The survey is being conducted by Professor Stephen P Myers from the NatMed Research Unit, in the Office of Deputy Vice-Chancellor (Research) at Southern Cross University in collaboration with Cressida Hall (CEO AIMA) and Andrea Lott (CEO ACNEM) and the Boards of the two organisations. Professor Myers is a fellow of ACNEM and a current member of the ACNEM board and has worked closely with AIMA.
The results of the survey will be presented to a joint meeting of the AIMA and ACNEM Boards and used for strategic planning. Some of the results may inform journal articles about IM and NEM.
Definitions used to inform the survey
For the purpose of this survey the following definitions for integrative medicine (IM); and nutritional and environmental medicine (NEM) are used.
Integrative Medicine: Integrative medicine is a philosophy of healthcare with a focus on individual patient care. It combines the best of conventional western medicine with evidence-based complementary medicine and therapies. Integrative Medicine reaffirms the importance of the relationship between practitioner and patient, focuses on the whole person, is informed by evidence, and makes use of all appropriate therapeutic approaches, health care professionals and disciplines to achieve optimal health and healing. It takes into account the physical, psychological, social and spiritual wellbeing of the person with the aim of using the most appropriate, safe and evidence-based treatments available.

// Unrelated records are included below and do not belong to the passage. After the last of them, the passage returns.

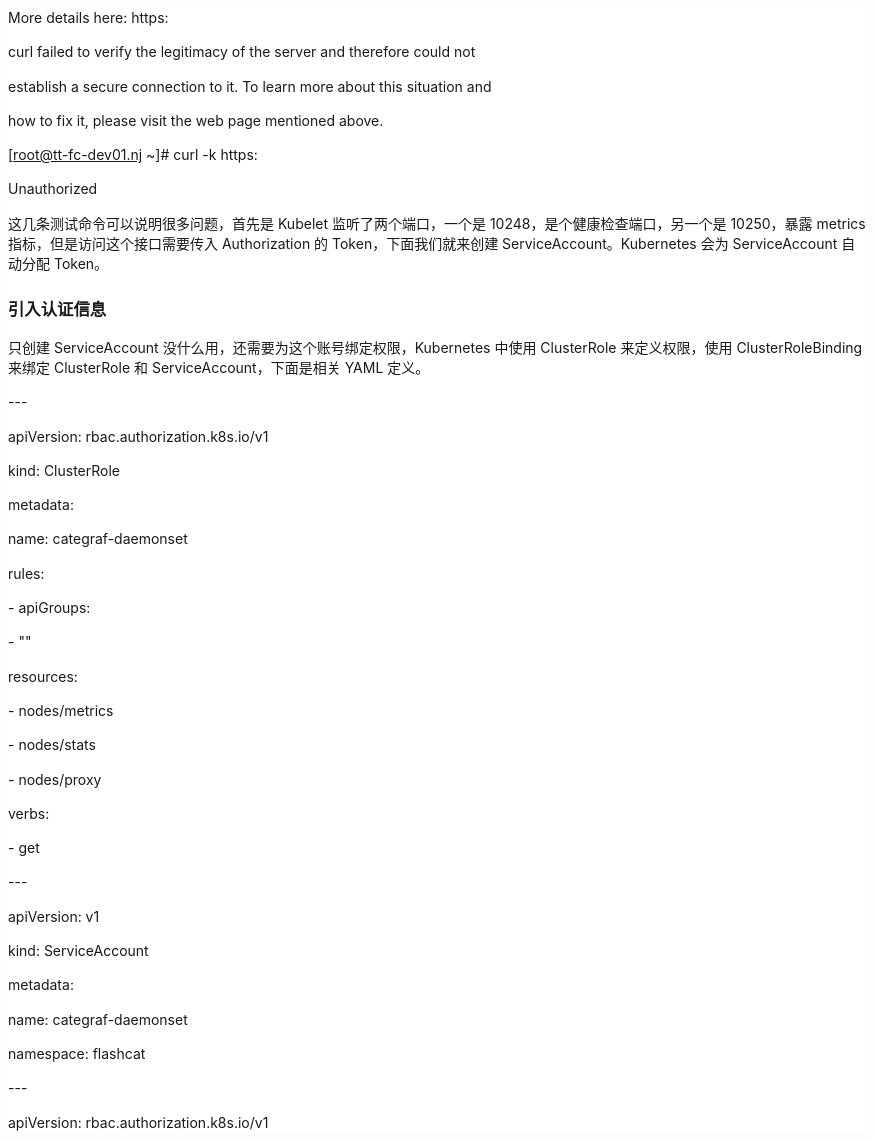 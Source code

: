 More details here: https:

curl failed to verify the legitimacy of the server and therefore could not

establish a secure connection to it. To learn more about this situation and

how to fix it, please visit the web page mentioned above.

\[root@tt-fc-dev01.nj ~\]# curl -k https:

Unauthorized

这几条测试命令可以说明很多问题，首先是 Kubelet 监听了两个端口，一个是 10248，是个健康检查端口，另一个是 10250，暴露 metrics 指标，但是访问这个接口需要传入 Authorization 的 Token，下面我们就来创建 ServiceAccount。Kubernetes 会为 ServiceAccount 自动分配 Token。

### 引入认证信息

只创建 ServiceAccount 没什么用，还需要为这个账号绑定权限，Kubernetes 中使用 ClusterRole 来定义权限，使用 ClusterRoleBinding 来绑定 ClusterRole 和 ServiceAccount，下面是相关 YAML 定义。

\-\-\-

apiVersion: rbac.authorization.k8s.io/v1

kind: ClusterRole

metadata:

name: categraf-daemonset

rules:

\- apiGroups:

\- ""

resources:

\- nodes/metrics

\- nodes/stats

\- nodes/proxy

verbs:

\- get

\-\-\-

apiVersion: v1

kind: ServiceAccount

metadata:

name: categraf-daemonset

namespace: flashcat

\-\-\-

apiVersion: rbac.authorization.k8s.io/v1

Nutritional and Environmental Medicine: Nutritional and Environmental Medicine (NEM) is concerned with the interaction of nutritional and environmental factors with human biochemistry and physiology, and the resulting physiological and psychological symptoms and pathology. It is commonly referred to as integrative medicine and/or functional medicine. NEM is evidence-based, drawing on the latest biomedical and genetic science and research to develop new treatment approaches to illness and disease, for primary prevention and to promote optimal health and well-being.

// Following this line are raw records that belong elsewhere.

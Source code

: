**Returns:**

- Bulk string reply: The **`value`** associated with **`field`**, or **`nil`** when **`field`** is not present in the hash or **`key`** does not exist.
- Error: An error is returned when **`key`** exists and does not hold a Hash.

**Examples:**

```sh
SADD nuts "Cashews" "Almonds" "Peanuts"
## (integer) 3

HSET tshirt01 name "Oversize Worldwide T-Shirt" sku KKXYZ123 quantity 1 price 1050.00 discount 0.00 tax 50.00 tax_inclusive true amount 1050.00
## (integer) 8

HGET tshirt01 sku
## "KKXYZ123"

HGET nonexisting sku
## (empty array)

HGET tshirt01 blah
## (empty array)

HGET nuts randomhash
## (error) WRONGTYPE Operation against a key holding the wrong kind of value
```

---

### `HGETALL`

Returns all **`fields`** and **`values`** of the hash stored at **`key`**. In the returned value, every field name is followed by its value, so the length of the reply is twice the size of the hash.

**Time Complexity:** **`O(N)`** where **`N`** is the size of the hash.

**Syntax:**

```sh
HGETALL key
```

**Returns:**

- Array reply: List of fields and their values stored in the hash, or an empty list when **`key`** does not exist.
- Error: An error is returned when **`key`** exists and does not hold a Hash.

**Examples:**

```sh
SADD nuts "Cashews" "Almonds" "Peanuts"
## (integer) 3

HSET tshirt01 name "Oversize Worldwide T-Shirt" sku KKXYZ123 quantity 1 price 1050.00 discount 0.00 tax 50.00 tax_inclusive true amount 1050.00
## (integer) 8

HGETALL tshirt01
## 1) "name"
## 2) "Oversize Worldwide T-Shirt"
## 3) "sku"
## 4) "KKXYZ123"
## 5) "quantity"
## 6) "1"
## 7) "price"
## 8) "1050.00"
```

Nutritional deficiencies, imbalances, or the presence of environmental toxins in the body can result in cellular dysfunction, illness or disease. Treatment is aimed at correcting underlying causes as well as providing symptomatic relief. This may involve removal of certain foods from the diet or toxins from the patient’s environment, or prescription of supplements such as vitamins, minerals, trace elements and essential fatty acids where diet and lifestyle alone cannot rectify physiological imbalances.